As one of North America's largest mountain-ringed river basins with an intact, unaltered ecosystem, Noatak National Preserve features some of the Arctic's finest arrays of plants and animals. The Noatak River offers spectacular wilderness float trip opportunities - from deep in the Brooks Range to the tidewater of the Chukchi Sea. The 400-mile river - a Wild and Scenic River - is virtually unchanged by the humans who have lived in the valley for the last 11,000 years.The national preserve lies almost completely enclosed by the Baird and De Long mountains of the Brooks Range. In this transition zone, the northern coniferous forest thins out and gradually gives way to the tundra that stretches northward to the Beaufort Sea. The bulk of this land is designated wilderness.
Far from the hustle and bustle of other Alaskan destinations, the magnificent scenery and untamed nature of this preserve allows you to experience genuine "Wild Alaska" on its own terms. Your possibilities here are vast. Whether relaxing on a weeklong raft trip, photographing wildflowers, thrilling your senses on a scenic flight, camping, or charting your own backcountry trek, the country is ready for those willing and prepared to enter it. Whatever adventure you choose, please remember to leave cultural artifacts and natural features as you find them for others to enjoy.
Access and services here are limited when compared to traditional National Parks you may have visited elsewhere. What the area may lack in services, it more than makes up for in friendly people and an un-crowded wilderness experience.
You'll find no roads, no gift ships, and no parking facilities within the preserve. Trails don't exist; neither do campgrounds. Not even the park headquarters or visitor center are within the preserve. Both facilities are in Kotzebue, Alaska - an airplane ride away.

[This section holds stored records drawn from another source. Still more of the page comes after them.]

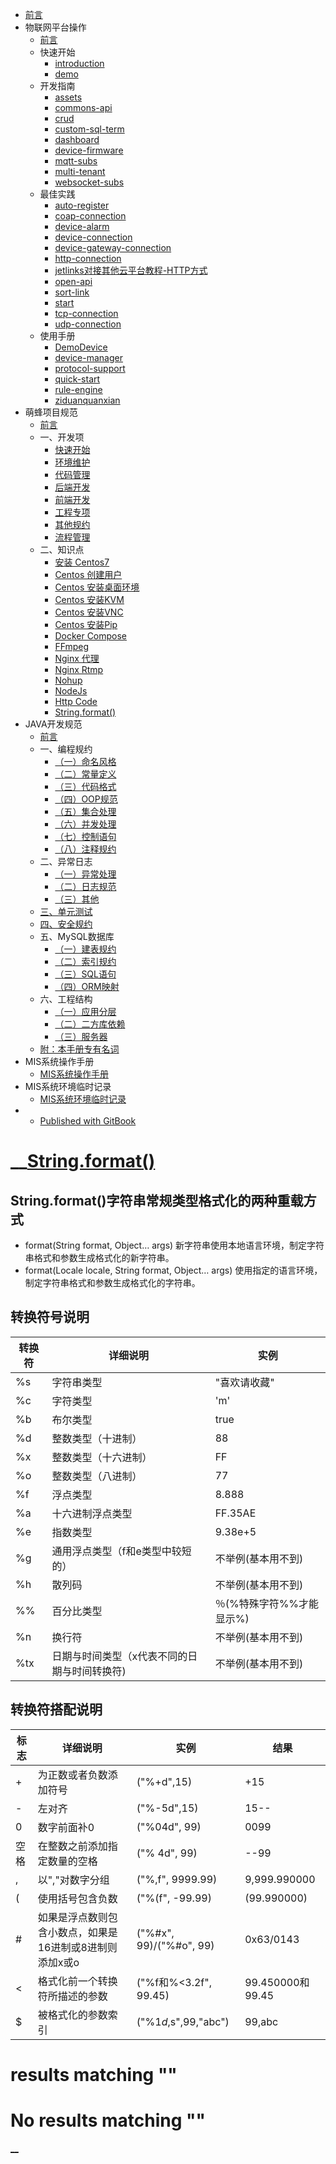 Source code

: 

  * [ 前言 ](../../)
  * 物联网平台操作 
    * [ 前言 ](../../物联网平台/)
    * 快速开始 
      * [ introduction ](../../物联网平台/quick-start/introduction.html)
      * [ demo ](../../物联网平台/quick-start/demo.html)
    * 开发指南 
      * [ assets ](../../物联网平台/dev-guide/assets.html)
      * [ commons-api ](../../物联网平台/dev-guide/commons-api.html)
      * [ crud ](../../物联网平台/dev-guide/crud.html)
      * [ custom-sql-term ](../../物联网平台/dev-guide/custom-sql-term.html)
      * [ dashboard ](../../物联网平台/dev-guide/dashboard.html)
      * [ device-firmware ](../../物联网平台/dev-guide/device-firmware.html)
      * [ mqtt-subs ](../../物联网平台/dev-guide/mqtt-subs.html)
      * [ multi-tenant ](../../物联网平台/dev-guide/multi-tenant.html)
      * [ websocket-subs ](../../物联网平台/dev-guide/websocket-subs.html)
    * 最佳实践 
      * [ auto-register ](../../物联网平台/best-practices/auto-register.html)
      * [ coap-connection ](../../物联网平台/best-practices/coap-connection.html)
      * [ device-alarm ](../../物联网平台/best-practices/device-alarm.html)
      * [ device-connection ](../../物联网平台/best-practices/device-connection.html)
      * [ device-gateway-connection ](../../物联网平台/best-practices/device-gateway-connection.html)
      * [ http-connection ](../../物联网平台/best-practices/http-connection.html)
      * [ jetlinks对接其他云平台教程-HTTP方式 ](../../物联网平台/best-practices/jetlinks对接其他云平台教程-HTTP方式.html)
      * [ open-api ](../../物联网平台/best-practices/open-api.html)
      * [ sort-link ](../../物联网平台/best-practices/sort-link.html)
      * [ start ](../../物联网平台/best-practices/start.html)
      * [ tcp-connection ](../../物联网平台/best-practices/tcp-connection.html)
      * [ udp-connection ](../../物联网平台/best-practices/udp-connection.html)
    * 使用手册 
      * [ DemoDevice ](../../物联网平台/basics-guide/DemoDevice.html)
      * [ device-manager ](../../物联网平台/basics-guide/device-manager.html)
      * [ protocol-support ](../../物联网平台/basics-guide/protocol-support.html)
      * [ quick-start ](../../物联网平台/basics-guide/quick-start.html)
      * [ rule-engine ](../../物联网平台/basics-guide/rule-engine.html)
      * [ ziduanquanxian ](../../物联网平台/basics-guide/ziduanquanxian.html)
  * 萌蜂项目规范 
    * [ 前言 ](../)
    * 一、开发项 
      * [ 快速开始 ](../开发项/idea-start.html)
      * [ 环境维护 ](../开发项/环境维护.html)
      * [ 代码管理 ](../开发项/代码管理.html)
      * [ 后端开发 ](../开发项/后端开发.html)
      * [ 前端开发 ](../开发项/前端开发.html)
      * [ 工程专项 ](../开发项/工程专项.html)
      * [ 其他规约 ](../开发项/其他规约.html)
      * [ 流程管理 ](../开发项/流程管理.html)
    * 二、知识点 
      * [ 安装 Centos7 ](install-centos7.html)
      * [ Centos 创建用户 ](centos-create-user.html)
      * [ Centos 安装桌面环境 ](centos-install-gnome.html)
      * [ Centos 安装KVM ](centos-install-kvm.html)
      * [ Centos 安装VNC ](centos-install-vnc.html)
      * [ Centos 安装Pip ](centos-install-pip.html)
      * [ Docker Compose ](docker-compose.html)
      * [ FFmpeg ](ffmpeg.html)
      * [ Nginx 代理 ](nginx-prefix.html)
      * [ Nginx Rtmp ](nginx-rtmp.html)
      * [ Nohup ](nohup.html)
      * [ NodeJs ](nodejs-upgrade.html)
      * [ Http Code ](http-code.html)
      * [ String.format() ](string-format.html)
  * JAVA开发规范 
    * [ 前言 ](../../JAVA开发规范/)
    * 一、编程规约 
      * [ （一）命名风格 ](../../JAVA开发规范/编程规约/命名风格.html)
      * [ （二）常量定义 ](../../JAVA开发规范/编程规约/常量定义.html)
      * [ （三）代码格式 ](../../JAVA开发规范/编程规约/代码格式.html)
      * [ （四）OOP规范 ](../../JAVA开发规范/编程规约/OOP规范.html)
      * [ （五）集合处理 ](../../JAVA开发规范/编程规约/集合处理.html)
      * [ （六）并发处理 ](../../JAVA开发规范/编程规约/并发处理.html)
      * [ （七）控制语句 ](../../JAVA开发规范/编程规约/控制语句.html)
      * [ （八）注释规约 ](../../JAVA开发规范/编程规约/注释规约.html)
    * 二、异常日志 
      * [ （一）异常处理 ](../../JAVA开发规范/异常日志/异常处理.html)
      * [ （二）日志规范 ](../../JAVA开发规范/异常日志/日志规约.html)
      * [ （三）其他 ](../../JAVA开发规范/异常日志/其他.html)
    * [ 三、单元测试 ](../../JAVA开发规范/单元测试.html)
    * [ 四、安全规约 ](../../JAVA开发规范/安全规约.html)
    * 五、MySQL数据库 
      * [ （一）建表规约 ](../../JAVA开发规范/MySQL数据库/建表规约.html)
      * [ （二）索引规约 ](../../JAVA开发规范/MySQL数据库/索引规约.html)
      * [ （三）SQL语句 ](../../JAVA开发规范/MySQL数据库/SQL语句.html)
      * [ （四）ORM映射 ](../../JAVA开发规范/MySQL数据库/ORM映射.html)
    * 六、工程结构 
      * [ （一）应用分层 ](../../JAVA开发规范/工程结构/应用分层.html)
      * [ （二）二方库依赖 ](../../JAVA开发规范/工程结构/二方库依赖.html)
      * [ （三）服务器 ](../../JAVA开发规范/工程结构/服务器.html)
    * [ 附：本手册专有名词 ](../../JAVA开发规范/本手册专有名词.html)
  * MIS系统操作手册 
    * [ MIS系统操作手册 ](../../用户操作手册/用户操作手册.html)
  * MIS系统环境临时记录 
    * [ MIS系统环境临时记录 ](../../MIS系统环境临时记录/组态和大屏连接地址配置.html)
  *   * [ Published with GitBook ](https://www.gitbook.com)

#  __[String.format()](../..)

## String.format()字符串常规类型格式化的两种重载方式

  * format(String format, Object… args) 新字符串使用本地语言环境，制定字符串格式和参数生成格式化的新字符串。
  * format(Locale locale, String format, Object… args) 使用指定的语言环境，制定字符串格式和参数生成格式化的字符串。

## 转换符号说明

转换符 | 详细说明 | 实例  
---|---|---  
%s | 字符串类型 | "喜欢请收藏"  
%c | 字符类型 | 'm'  
%b | 布尔类型 | true  
%d | 整数类型（十进制） | 88  
%x | 整数类型（十六进制） | FF  
%o | 整数类型（八进制） | 77  
%f | 浮点类型 | 8.888  
%a | 十六进制浮点类型 | FF.35AE  
%e | 指数类型 | 9.38e+5  
%g | 通用浮点类型（f和e类型中较短的） | 不举例(基本用不到)  
%h | 散列码 | 不举例(基本用不到)  
%% | 百分比类型 | ％(%特殊字符%%才能显示%)  
%n | 换行符 | 不举例(基本用不到)  
%tx | 日期与时间类型（x代表不同的日期与时间转换符) | 不举例(基本用不到)  
  
## 转换符搭配说明

标志 | 详细说明 | 实例 | 结果  
---|---|---|---  
+ | 为正数或者负数添加符号 | ("%+d",15) | +15  
- | 左对齐 | ("%-5d",15) | 15--  
0 | 数字前面补0 | ("%04d", 99) | 0099  
空格 | 在整数之前添加指定数量的空格 | ("% 4d", 99) | \--99  
, | 以","对数字分组 | ("%,f", 9999.99) | 9,999.990000  
( | 使用括号包含负数 | ("%(f", -99.99) | (99.990000)  
# | 如果是浮点数则包含小数点，如果是16进制或8进制则添加x或o | ("%#x", 99)/("%#o", 99) | 0x63/0143  
< | 格式化前一个转换符所描述的参数 | ("%f和%<3.2f", 99.45) | 99.450000和99.45  
$ | 被格式化的参数索引 | ("%1$d,%2$s",99,"abc") | 99,abc  
  
#  results matching ""

# No results matching ""

[ __](http-code.html)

Noatak's visitor isn't your average tourist. They tend to be skilled backcountry explorers familiar with surviving potential high winds, rain, and snow - and that's in the summer months. Winter visits are recommended only to outdoorspeople experienced in arctic camping and survival techniques. The ranger staff can provide valuable information on conditions and logistics for first time travelers.
Licensed operators offer various services such as air taxi, guided rafting and hunting. Contact any service providers on the list of licensed operators to facilitate your trip. Flight shuttle services are available in Kotzebue and Bettles.